> _Instructions to follow_
Check each line of the listing, and copy it if it contains the word "Metadata".

> _Data for this task_
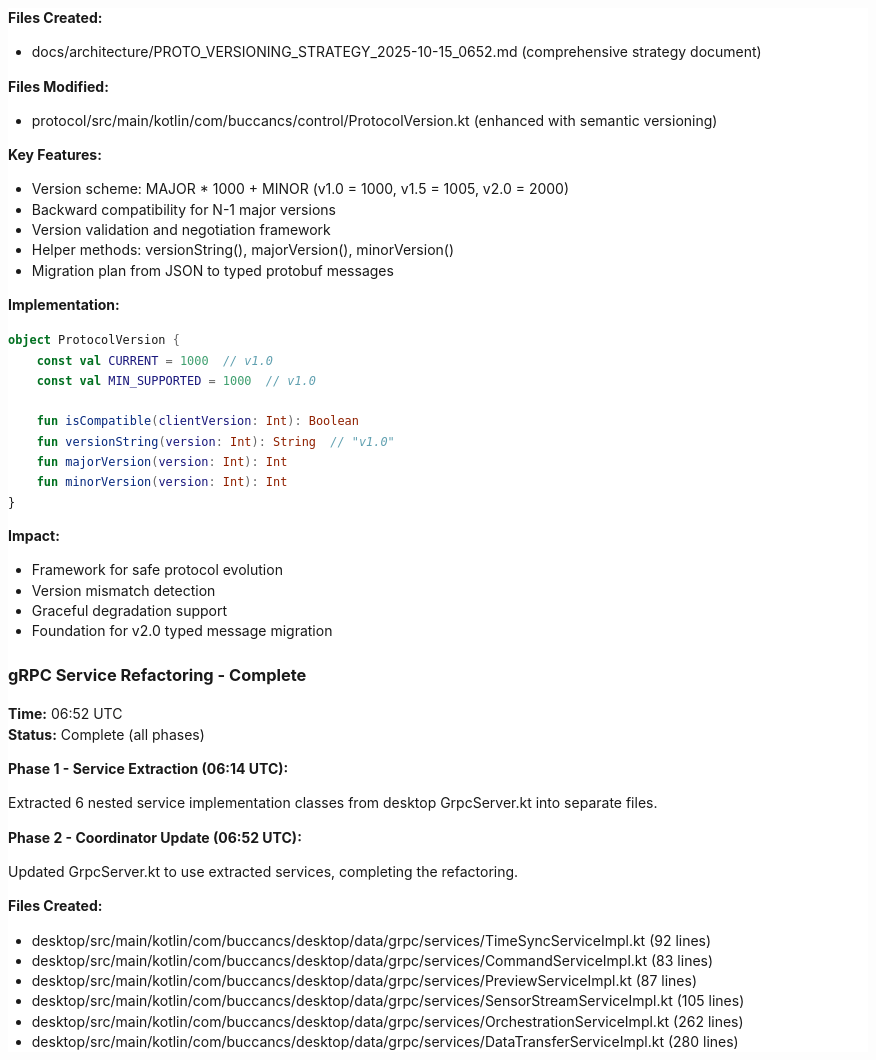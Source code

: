 **Files Created:**

- docs/architecture/PROTO_VERSIONING_STRATEGY_2025-10-15_0652.md (comprehensive strategy document)

**Files Modified:**

- protocol/src/main/kotlin/com/buccancs/control/ProtocolVersion.kt (enhanced with semantic versioning)

**Key Features:**

- Version scheme: MAJOR * 1000 + MINOR (v1.0 = 1000, v1.5 = 1005, v2.0 = 2000)
- Backward compatibility for N-1 major versions
- Version validation and negotiation framework
- Helper methods: versionString(), majorVersion(), minorVersion()
- Migration plan from JSON to typed protobuf messages

**Implementation:**

```kotlin
object ProtocolVersion {
    const val CURRENT = 1000  // v1.0
    const val MIN_SUPPORTED = 1000  // v1.0
    
    fun isCompatible(clientVersion: Int): Boolean
    fun versionString(version: Int): String  // "v1.0"
    fun majorVersion(version: Int): Int
    fun minorVersion(version: Int): Int
}
```

**Impact:**

- Framework for safe protocol evolution
- Version mismatch detection
- Graceful degradation support
- Foundation for v2.0 typed message migration

### gRPC Service Refactoring - Complete

**Time:** 06:52 UTC  
**Status:** Complete (all phases)

**Phase 1 - Service Extraction (06:14 UTC):**

Extracted 6 nested service implementation classes from desktop GrpcServer.kt into separate files.

**Phase 2 - Coordinator Update (06:52 UTC):**

Updated GrpcServer.kt to use extracted services, completing the refactoring.

**Files Created:**

- desktop/src/main/kotlin/com/buccancs/desktop/data/grpc/services/TimeSyncServiceImpl.kt (92 lines)
- desktop/src/main/kotlin/com/buccancs/desktop/data/grpc/services/CommandServiceImpl.kt (83 lines)
- desktop/src/main/kotlin/com/buccancs/desktop/data/grpc/services/PreviewServiceImpl.kt (87 lines)
- desktop/src/main/kotlin/com/buccancs/desktop/data/grpc/services/SensorStreamServiceImpl.kt (105 lines)
- desktop/src/main/kotlin/com/buccancs/desktop/data/grpc/services/OrchestrationServiceImpl.kt (262 lines)
- desktop/src/main/kotlin/com/buccancs/desktop/data/grpc/services/DataTransferServiceImpl.kt (280 lines)
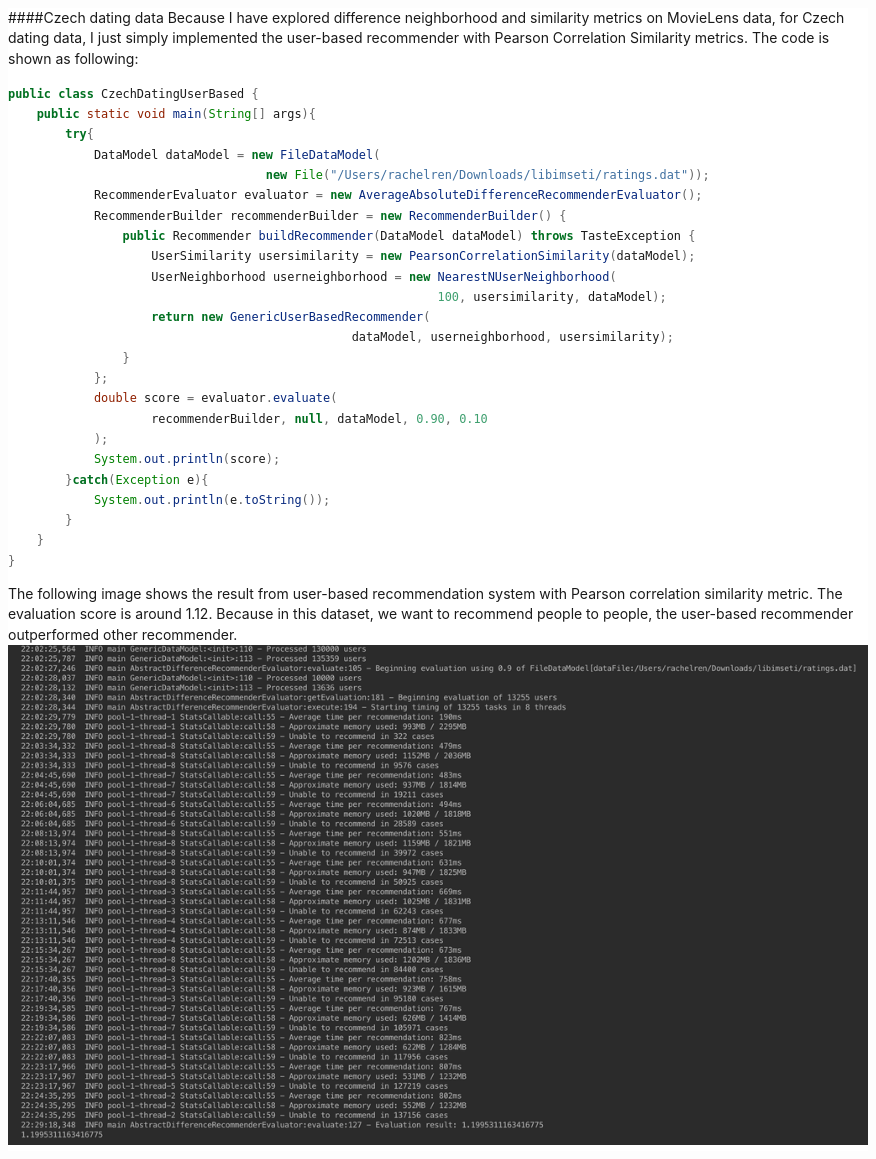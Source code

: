 ####Czech dating data
Because I have explored difference neighborhood and similarity metrics on MovieLens data, for Czech dating data, I just simply implemented the user-based recommender with Pearson Correlation Similarity metrics. The code is shown as following:
```java
public class CzechDatingUserBased {
    public static void main(String[] args){
        try{
            DataModel dataModel = new FileDataModel(
            						new File("/Users/rachelren/Downloads/libimseti/ratings.dat"));
            RecommenderEvaluator evaluator = new AverageAbsoluteDifferenceRecommenderEvaluator();
            RecommenderBuilder recommenderBuilder = new RecommenderBuilder() {
                public Recommender buildRecommender(DataModel dataModel) throws TasteException {
                    UserSimilarity usersimilarity = new PearsonCorrelationSimilarity(dataModel);
                    UserNeighborhood userneighborhood = new NearestNUserNeighborhood(
                    										100, usersimilarity, dataModel);
                    return new GenericUserBasedRecommender(
                    							dataModel, userneighborhood, usersimilarity);
                }
            };
            double score = evaluator.evaluate(
                    recommenderBuilder, null, dataModel, 0.90, 0.10
            );
            System.out.println(score);
        }catch(Exception e){
            System.out.println(e.toString());
        }
    }
}
```
The following image shows the result from user-based recommendation system with Pearson correlation similarity metric. The evaluation score is around 1.12. Because in this dataset, we want to recommend people to people, the user-based recommender outperformed other recommender.
![dating user-based recommender](./result_new/dating-userBased-result.png)
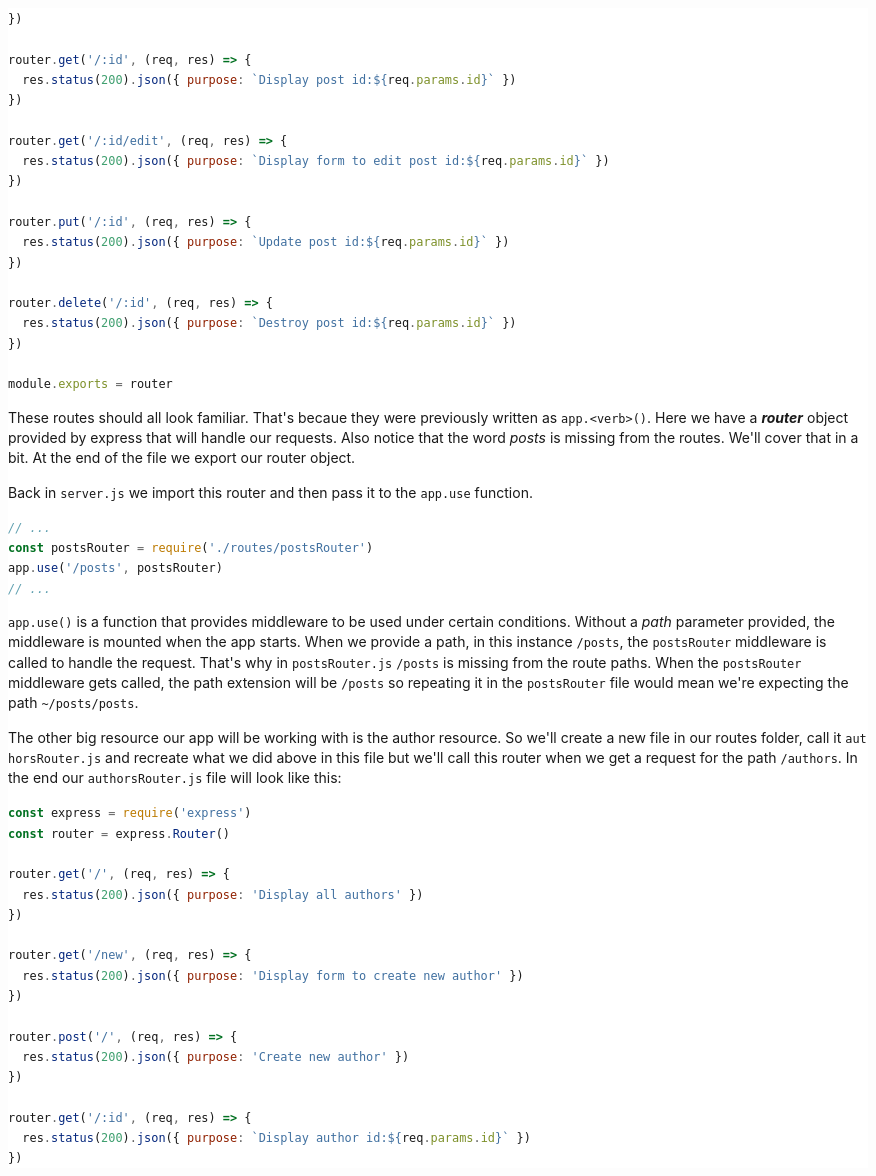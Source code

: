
 ```js
})

router.get('/:id', (req, res) => {
  res.status(200).json({ purpose: `Display post id:${req.params.id}` })
})

router.get('/:id/edit', (req, res) => {
  res.status(200).json({ purpose: `Display form to edit post id:${req.params.id}` })
})

router.put('/:id', (req, res) => {
  res.status(200).json({ purpose: `Update post id:${req.params.id}` })
})

router.delete('/:id', (req, res) => {
  res.status(200).json({ purpose: `Destroy post id:${req.params.id}` })
})

module.exports = router
```

These routes should all look familiar. That's becaue they were previously written as `app.<verb>()`. Here we have a **_router_** object provided by express that will handle our requests. Also notice that the word _posts_ is missing from the routes. We'll cover that in a bit. At the end of the file we export our router object.

Back in `server.js` we import this router and then pass it to the `app.use` function.

```js
// ...
const postsRouter = require('./routes/postsRouter')
app.use('/posts', postsRouter)
// ...
```

`app.use()` is a function that provides middleware to be used under certain conditions. Without a _path_ parameter provided, the middleware is mounted when the app starts. When we provide a path, in this instance `/posts`, the `postsRouter` middleware is called to handle the request. That's why in `postsRouter.js` `/posts` is missing from the route paths. When the `postsRouter` middleware gets called, the path extension will be `/posts` so repeating it in the `postsRouter` file would mean we're expecting the path `~/posts/posts`.

The other big resource our app will be working with is the author resource. So we'll create a new file in our routes folder, call it `authorsRouter.js` and recreate what we did above in this file but we'll call this router when we get a request for the path `/authors`. In the end our `authorsRouter.js` file will look like this:

```js
const express = require('express')
const router = express.Router()

router.get('/', (req, res) => {
  res.status(200).json({ purpose: 'Display all authors' })
})

router.get('/new', (req, res) => {
  res.status(200).json({ purpose: 'Display form to create new author' })
})

router.post('/', (req, res) => {
  res.status(200).json({ purpose: 'Create new author' })
})

router.get('/:id', (req, res) => {
  res.status(200).json({ purpose: `Display author id:${req.params.id}` })
})
```
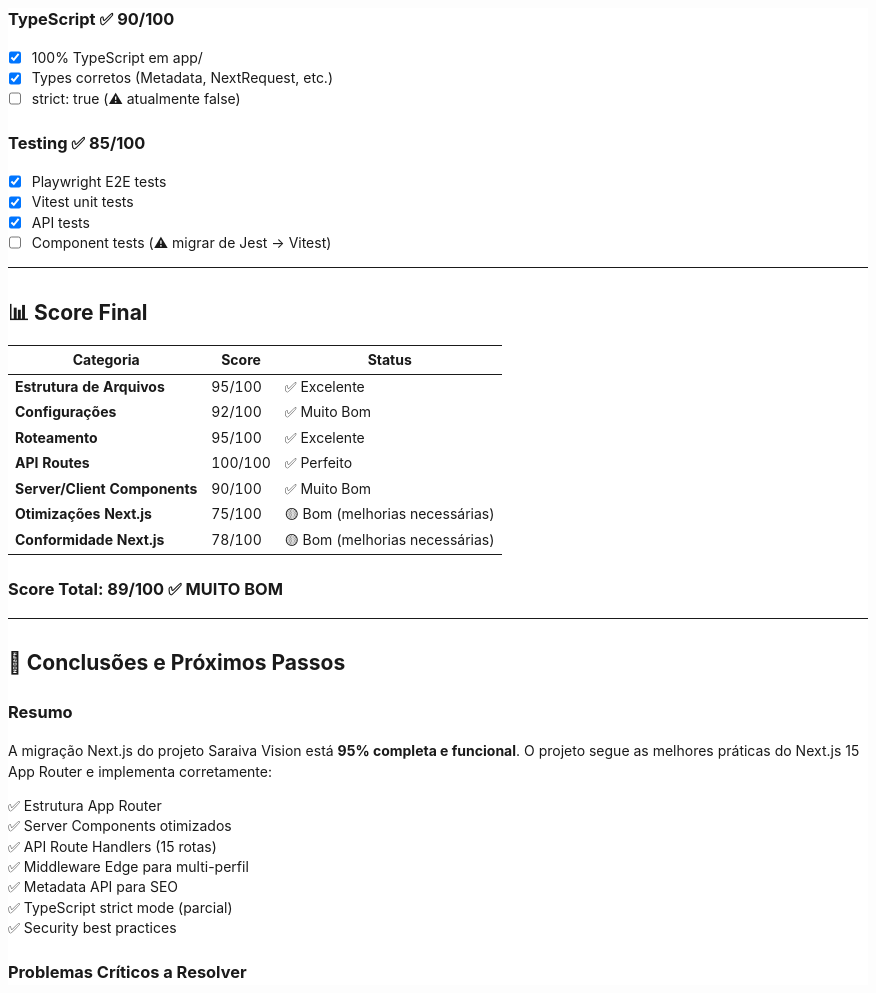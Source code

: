 ### TypeScript ✅ 90/100

- [x] 100% TypeScript em app/
- [x] Types corretos (Metadata, NextRequest, etc.)
- [ ] strict: true (⚠️ atualmente false)

### Testing ✅ 85/100

- [x] Playwright E2E tests
- [x] Vitest unit tests
- [x] API tests
- [ ] Component tests (⚠️ migrar de Jest → Vitest)

---

## 📊 Score Final

| Categoria | Score | Status |
|-----------|-------|--------|
| **Estrutura de Arquivos** | 95/100 | ✅ Excelente |
| **Configurações** | 92/100 | ✅ Muito Bom |
| **Roteamento** | 95/100 | ✅ Excelente |
| **API Routes** | 100/100 | ✅ Perfeito |
| **Server/Client Components** | 90/100 | ✅ Muito Bom |
| **Otimizações Next.js** | 75/100 | 🟡 Bom (melhorias necessárias) |
| **Conformidade Next.js** | 78/100 | 🟡 Bom (melhorias necessárias) |

### **Score Total: 89/100** ✅ **MUITO BOM**

---

## 🎯 Conclusões e Próximos Passos

### Resumo

A migração Next.js do projeto Saraiva Vision está **95% completa e funcional**. O projeto segue as melhores práticas do Next.js 15 App Router e implementa corretamente:

✅ Estrutura App Router  
✅ Server Components otimizados  
✅ API Route Handlers (15 rotas)  
✅ Middleware Edge para multi-perfil  
✅ Metadata API para SEO  
✅ TypeScript strict mode (parcial)  
✅ Security best practices  

### Problemas Críticos a Resolver
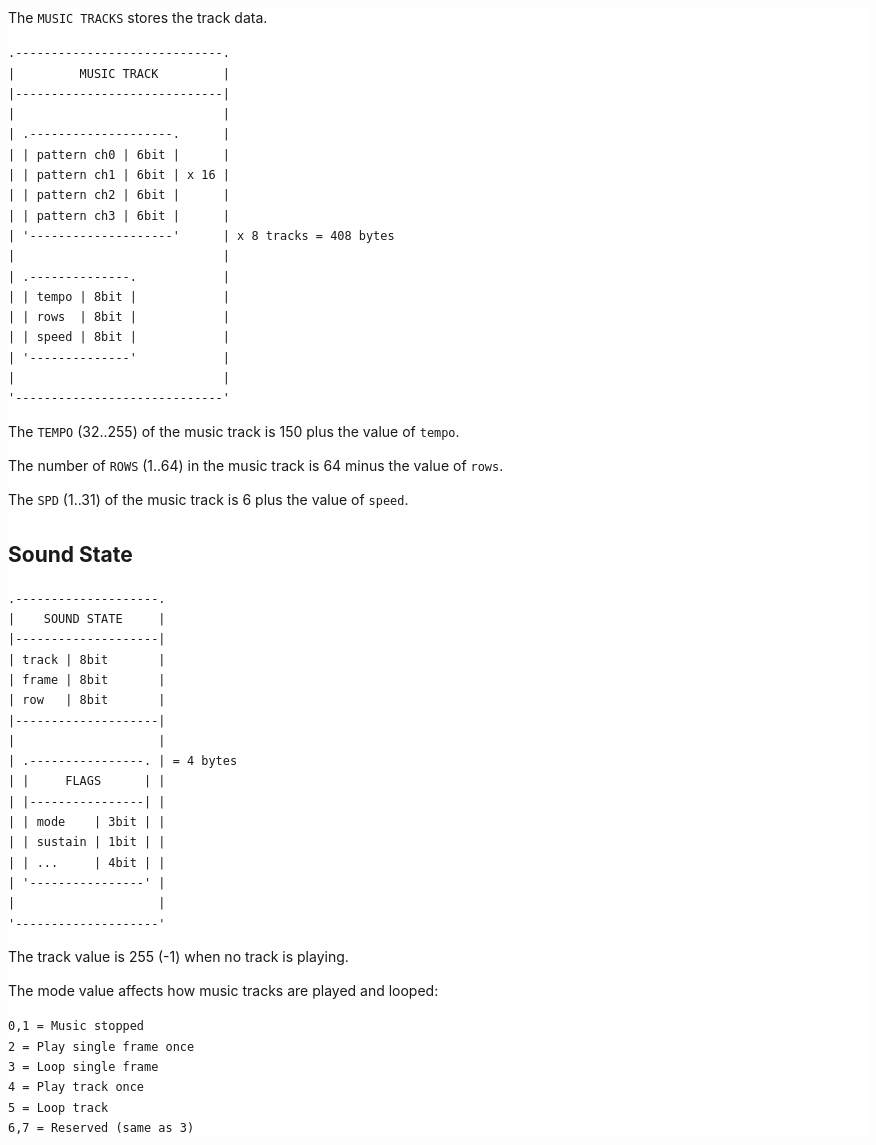 The `MUSIC TRACKS` stores the track data.

```
.-----------------------------.
|         MUSIC TRACK         |
|-----------------------------|
|                             |
| .--------------------.      |
| | pattern ch0 | 6bit |      |
| | pattern ch1 | 6bit | x 16 |
| | pattern ch2 | 6bit |      |
| | pattern ch3 | 6bit |      |
| '--------------------'      | x 8 tracks = 408 bytes
|                             |
| .--------------.            |
| | tempo | 8bit |            |
| | rows  | 8bit |            |
| | speed | 8bit |            |
| '--------------'            |
|                             |
'-----------------------------'
```
The `TEMPO` (32..255) of the music track is 150 plus the value of `tempo`.

The number of `ROWS` (1..64) in the music track is 64 minus the value of `rows`.

The `SPD` (1..31) of the music track is 6 plus the value of `speed`.


## Sound State
```
.--------------------.
|    SOUND STATE     |
|--------------------|
| track | 8bit       |
| frame | 8bit       |
| row   | 8bit       |
|--------------------|
|                    |
| .----------------. | = 4 bytes
| |     FLAGS      | |
| |----------------| |
| | mode    | 3bit | |
| | sustain | 1bit | |
| | ...     | 4bit | |
| '----------------' |
|                    |
'--------------------'
```
The track value is 255 (-1) when no track is playing.

The mode value affects how music tracks are played and looped:
```
0,1 = Music stopped
2 = Play single frame once
3 = Loop single frame
4 = Play track once
5 = Loop track
6,7 = Reserved (same as 3)
```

> _Written solution_
- [x] Types corretos (Metadata, NextRequest, etc.)
✅ Metadata API para SEO  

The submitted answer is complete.